▶ [Exercise objective]
Look for the string "Handle" in the data below, and copy each line that holds it.

[Saved entries]

——

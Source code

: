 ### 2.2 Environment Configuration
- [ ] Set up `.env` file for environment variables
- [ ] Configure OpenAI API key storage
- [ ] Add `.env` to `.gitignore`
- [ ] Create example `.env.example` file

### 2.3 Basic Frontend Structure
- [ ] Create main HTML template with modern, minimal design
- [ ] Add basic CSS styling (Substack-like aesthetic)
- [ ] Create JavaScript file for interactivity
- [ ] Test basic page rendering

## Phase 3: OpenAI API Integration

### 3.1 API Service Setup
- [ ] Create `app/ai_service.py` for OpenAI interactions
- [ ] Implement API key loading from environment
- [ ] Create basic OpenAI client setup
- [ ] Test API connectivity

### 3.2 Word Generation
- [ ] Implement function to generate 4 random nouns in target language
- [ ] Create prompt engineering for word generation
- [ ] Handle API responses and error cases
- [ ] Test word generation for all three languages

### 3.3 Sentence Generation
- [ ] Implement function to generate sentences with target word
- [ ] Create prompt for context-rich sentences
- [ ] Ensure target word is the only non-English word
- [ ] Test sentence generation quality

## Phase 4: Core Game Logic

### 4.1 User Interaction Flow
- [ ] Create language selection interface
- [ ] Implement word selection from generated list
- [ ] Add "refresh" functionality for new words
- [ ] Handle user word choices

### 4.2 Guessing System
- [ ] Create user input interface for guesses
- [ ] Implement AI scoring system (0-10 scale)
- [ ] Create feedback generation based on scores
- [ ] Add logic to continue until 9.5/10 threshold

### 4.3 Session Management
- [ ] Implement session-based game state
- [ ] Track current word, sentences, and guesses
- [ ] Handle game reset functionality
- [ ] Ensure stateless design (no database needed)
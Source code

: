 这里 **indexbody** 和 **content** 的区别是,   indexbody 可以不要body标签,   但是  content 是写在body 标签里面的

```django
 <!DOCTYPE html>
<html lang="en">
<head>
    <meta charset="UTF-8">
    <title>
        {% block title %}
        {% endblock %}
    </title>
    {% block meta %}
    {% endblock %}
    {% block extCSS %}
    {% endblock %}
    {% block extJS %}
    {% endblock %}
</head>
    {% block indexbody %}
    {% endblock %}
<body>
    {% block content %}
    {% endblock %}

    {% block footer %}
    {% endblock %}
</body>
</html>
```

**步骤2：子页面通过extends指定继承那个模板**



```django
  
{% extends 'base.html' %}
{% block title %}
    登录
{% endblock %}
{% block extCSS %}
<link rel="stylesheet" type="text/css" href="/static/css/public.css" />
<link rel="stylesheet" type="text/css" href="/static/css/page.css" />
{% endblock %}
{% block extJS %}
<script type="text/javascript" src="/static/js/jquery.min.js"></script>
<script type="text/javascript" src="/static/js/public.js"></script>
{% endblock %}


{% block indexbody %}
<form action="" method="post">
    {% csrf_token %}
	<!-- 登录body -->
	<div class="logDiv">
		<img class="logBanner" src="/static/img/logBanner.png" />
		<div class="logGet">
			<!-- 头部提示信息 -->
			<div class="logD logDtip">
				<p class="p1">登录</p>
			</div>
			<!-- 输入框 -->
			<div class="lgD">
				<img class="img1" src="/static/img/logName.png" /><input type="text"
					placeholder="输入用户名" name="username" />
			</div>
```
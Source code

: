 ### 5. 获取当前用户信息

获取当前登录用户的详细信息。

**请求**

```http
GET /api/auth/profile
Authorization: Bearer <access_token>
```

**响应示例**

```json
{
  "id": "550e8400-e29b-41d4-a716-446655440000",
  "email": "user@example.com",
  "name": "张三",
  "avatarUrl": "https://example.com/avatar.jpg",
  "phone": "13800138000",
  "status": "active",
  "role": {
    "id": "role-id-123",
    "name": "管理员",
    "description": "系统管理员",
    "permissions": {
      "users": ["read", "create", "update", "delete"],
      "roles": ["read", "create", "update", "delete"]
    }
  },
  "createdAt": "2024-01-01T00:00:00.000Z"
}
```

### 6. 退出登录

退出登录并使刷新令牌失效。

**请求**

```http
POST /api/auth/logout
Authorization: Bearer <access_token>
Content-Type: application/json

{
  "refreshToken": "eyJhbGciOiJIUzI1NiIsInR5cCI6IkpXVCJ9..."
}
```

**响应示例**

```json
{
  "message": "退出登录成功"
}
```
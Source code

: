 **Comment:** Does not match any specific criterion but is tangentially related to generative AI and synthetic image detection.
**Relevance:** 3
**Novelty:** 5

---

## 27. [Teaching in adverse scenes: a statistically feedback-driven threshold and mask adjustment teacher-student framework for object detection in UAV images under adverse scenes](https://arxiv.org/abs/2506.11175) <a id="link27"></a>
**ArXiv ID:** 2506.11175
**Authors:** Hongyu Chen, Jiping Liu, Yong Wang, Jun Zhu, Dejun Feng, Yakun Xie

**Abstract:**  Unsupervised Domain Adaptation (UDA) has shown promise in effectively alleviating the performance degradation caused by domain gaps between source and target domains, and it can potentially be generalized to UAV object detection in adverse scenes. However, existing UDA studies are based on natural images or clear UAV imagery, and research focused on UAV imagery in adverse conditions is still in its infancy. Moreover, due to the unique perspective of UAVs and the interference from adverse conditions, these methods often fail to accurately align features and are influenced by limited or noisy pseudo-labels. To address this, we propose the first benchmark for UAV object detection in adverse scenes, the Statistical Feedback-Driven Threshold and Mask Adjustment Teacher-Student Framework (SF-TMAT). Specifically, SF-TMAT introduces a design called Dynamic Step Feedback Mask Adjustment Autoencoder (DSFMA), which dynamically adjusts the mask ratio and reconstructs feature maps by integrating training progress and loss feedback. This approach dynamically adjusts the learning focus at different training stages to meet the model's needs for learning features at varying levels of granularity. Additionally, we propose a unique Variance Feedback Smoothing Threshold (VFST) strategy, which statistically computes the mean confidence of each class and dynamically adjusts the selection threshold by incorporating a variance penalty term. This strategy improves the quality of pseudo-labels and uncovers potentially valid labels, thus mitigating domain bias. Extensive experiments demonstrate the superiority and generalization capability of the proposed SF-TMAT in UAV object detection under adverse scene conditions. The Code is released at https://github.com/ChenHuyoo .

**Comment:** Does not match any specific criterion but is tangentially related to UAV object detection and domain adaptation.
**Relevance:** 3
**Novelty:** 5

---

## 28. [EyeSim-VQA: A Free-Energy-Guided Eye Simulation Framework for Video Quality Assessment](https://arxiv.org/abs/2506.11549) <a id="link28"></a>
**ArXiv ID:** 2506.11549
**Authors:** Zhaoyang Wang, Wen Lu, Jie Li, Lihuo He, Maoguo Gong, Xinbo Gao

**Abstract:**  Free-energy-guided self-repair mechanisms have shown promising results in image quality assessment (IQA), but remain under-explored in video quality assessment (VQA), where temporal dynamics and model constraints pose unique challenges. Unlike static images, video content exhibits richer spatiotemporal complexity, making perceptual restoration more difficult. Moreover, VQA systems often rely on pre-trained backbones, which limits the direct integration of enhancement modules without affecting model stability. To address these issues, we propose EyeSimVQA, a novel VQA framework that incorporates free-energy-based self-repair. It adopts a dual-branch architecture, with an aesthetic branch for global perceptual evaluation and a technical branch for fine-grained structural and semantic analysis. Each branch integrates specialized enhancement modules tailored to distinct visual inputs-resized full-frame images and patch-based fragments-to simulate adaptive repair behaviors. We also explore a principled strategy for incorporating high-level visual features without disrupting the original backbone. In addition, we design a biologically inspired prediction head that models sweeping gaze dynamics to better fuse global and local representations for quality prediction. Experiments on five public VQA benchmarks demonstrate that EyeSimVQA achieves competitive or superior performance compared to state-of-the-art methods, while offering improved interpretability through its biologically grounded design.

——

▶ [Expected answer]
- [ ] Handle API responses and error cases
- [ ] Handle user word choices
- [ ] Handle game reset functionality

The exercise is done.